Starring: Jake Gyllenhaal, Michael Pena, Anna Kendrick
Directed by: David Ayer (“Street Kings”)
Written by: David Ayer (“Training Day”)

Hollywood is no stranger to cop-centered entertainment. In comedy, there’s the buddy cop formula where often an uptight by-the-books cop is paired up with an nontraditional, sometimes buffoonish one and hilarity occasionally ensues. There’s also the story of the hard-nosed crooked police officer dipping into illegal activities such as last years “Rampart.” But beyond the reality trash-TV of “Cops,” you don’t often get a glimpse into not only into the daily routine of seemingly regular policemen, but the relationships and bonds that form within the brotherhood.

“End of Watch” follows LAPD officers Brian Taylor (Jake Gyllenhaal) and Mike Zavala (Michael Pena) through their days as partners patrolling the streets of Los Angeles. One day, they discover something that places them in the middle of a life-threatening drug cartel and they must work together to protect each others lives.
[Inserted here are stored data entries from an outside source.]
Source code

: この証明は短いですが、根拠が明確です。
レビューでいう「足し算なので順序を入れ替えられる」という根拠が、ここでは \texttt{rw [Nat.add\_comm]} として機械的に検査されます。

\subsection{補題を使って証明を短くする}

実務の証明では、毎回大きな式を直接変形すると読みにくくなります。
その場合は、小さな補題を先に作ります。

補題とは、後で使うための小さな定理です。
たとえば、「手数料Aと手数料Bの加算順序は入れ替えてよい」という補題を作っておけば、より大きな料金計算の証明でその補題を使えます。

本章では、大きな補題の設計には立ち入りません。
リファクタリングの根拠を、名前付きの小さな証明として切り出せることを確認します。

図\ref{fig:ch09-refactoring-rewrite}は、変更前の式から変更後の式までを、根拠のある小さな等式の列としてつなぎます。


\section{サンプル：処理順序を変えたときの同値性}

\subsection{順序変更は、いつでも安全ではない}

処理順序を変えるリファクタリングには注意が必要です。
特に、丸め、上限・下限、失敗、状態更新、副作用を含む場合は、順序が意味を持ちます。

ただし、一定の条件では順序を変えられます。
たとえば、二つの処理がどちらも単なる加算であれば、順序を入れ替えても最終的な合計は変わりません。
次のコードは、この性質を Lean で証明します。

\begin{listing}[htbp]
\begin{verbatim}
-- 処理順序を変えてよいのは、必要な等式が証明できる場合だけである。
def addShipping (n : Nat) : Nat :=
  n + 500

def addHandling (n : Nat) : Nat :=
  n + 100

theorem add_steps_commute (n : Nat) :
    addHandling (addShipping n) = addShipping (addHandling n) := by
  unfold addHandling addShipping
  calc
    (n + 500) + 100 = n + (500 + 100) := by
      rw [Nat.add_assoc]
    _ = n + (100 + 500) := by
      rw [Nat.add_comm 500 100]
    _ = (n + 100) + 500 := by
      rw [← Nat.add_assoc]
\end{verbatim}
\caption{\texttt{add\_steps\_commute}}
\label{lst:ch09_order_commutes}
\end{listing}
The film features a pair of dynamite performances from Gyllenhaal and Pena, which without a doubt rank among the best of their respective careers. While the performances stand strongly on their own, their on-screen chemistry is as strong as any duo seen on the screen in the last few years. Throughout the entire film, it feels as if you are watching not only work partners, but legitimate best friends and brothers interact with each other. Not only do their dramatic scenes play off well, but Gyllenhaal and Pena are able to effortlessly joke around and goof off with one another. In fact, “End of Watch” is surprisingly funny, evoking buddy-cop style comedy in its most humorous moments.

A large section of the camera work of “End of Watch” comes from a handheld camera, under the explanation that Gyllenhaal’s character making a movie for a project in his film class. While the rationale might be a touch flimsy, the usage of this particular camera work adds a visceral and gritty dimension to the film, which makes it feel less gimmicky overall than a typical “found-footage” movie. Director David Ayer is also certainly not afraid to show graphic violence, including several scenes with disturbing imagery that is perhaps heightened in its impact by the intimate home-video quality of the cinematography.

Extremely raw and realistic, emotionally charged, tense and often funny, “End of Watch” is a wholly satisfying movie-going experience. It is able to overcome its lack of intricate plot by combining a unique visual presentation, a compelling and authentic day-in-the-life storytelling style, and two actors symbiotically elevating the quality of the material. Without question, “End of Watch” is a cut above most action cinema and one of the best cop movies in recent memory.